Book - Anthropological Travelogue/Fictional, Captain Mayne Reid, Odd People being A Popular Description of Singular Races of Man, 1860

Physical description

Book, brown covers, embossed with borders and patterns and gilt decoration and titles. The book includes illustrations. Handwritten inscription on the front paste-down page. The opposite page has a stamped and a handwritten inscription.
The book was presented as a prize to a Latin student at the National School, Warrnambool in 1861.
Title: Odd People being a Popular Description of Singular Races of Man.
Alternate title: Odd People or Singular Races of Man
Author: Captain Mayne Reid
Publisher: Routledge Warne & Routledge, London
Date: 1860
Further information: additional text on the spine reads 'A Proper Study of Mankind is Man'

Publication type

fiction

Inscriptions & markings

Handwritten inscription, seven lines of text: "Second Prize Latin Class gained by Daniel B Sellers. National School Warrnambool. Dec. 1861"
Black ink stamp "000320"
Handwritten in pencil "V.53"

Summary

Odd People: Being a Popular Description of Singular Races of Man (1860) is an interesting piece of 19th-century literature. The book was written by Captain Thomas Mayne Reid (1818–1883), a Scots-Irish American novelist and adventurer. He was immensely popular in the mid-to-late 19th century for his boys' adventure novels, tales of the American West, and travelogues.

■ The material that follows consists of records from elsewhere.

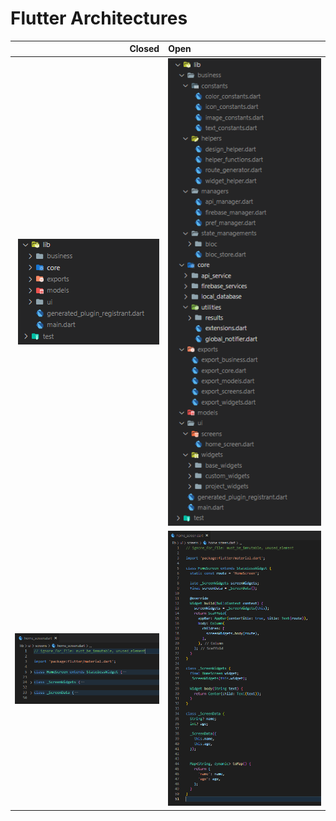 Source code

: # Flutter Architectures

| Closed  | Open |
| ---: | :--- |
| ![](https://raw.githubusercontent.com/ciyabox/Flutter_Architectures/master/images/flutter_arc_1.PNG)  | ![](https://raw.githubusercontent.com/ciyabox/Flutter_Architectures/master/images/flutter_arc_2.PNG)  |
| ![](https://raw.githubusercontent.com/ciyabox/Flutter_Architectures/master/images/flutter_arc_3.PNG)  | ![](https://raw.githubusercontent.com/ciyabox/Flutter_Architectures/master/images/flutter_arc_4.PNG)  |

The true first edition was published in London by Routledge, Warne & Routledge in 1860. In the United States, it was published around the same time (1860/1861) by Ticknor and Fields in Boston, and later editions were retitled The Man-Eaters and Other Odd People. The book is an early work of popular ethnology and anthropology, written for a general audience and heavily marketed toward young readers and armchair travelers of the Victorian era.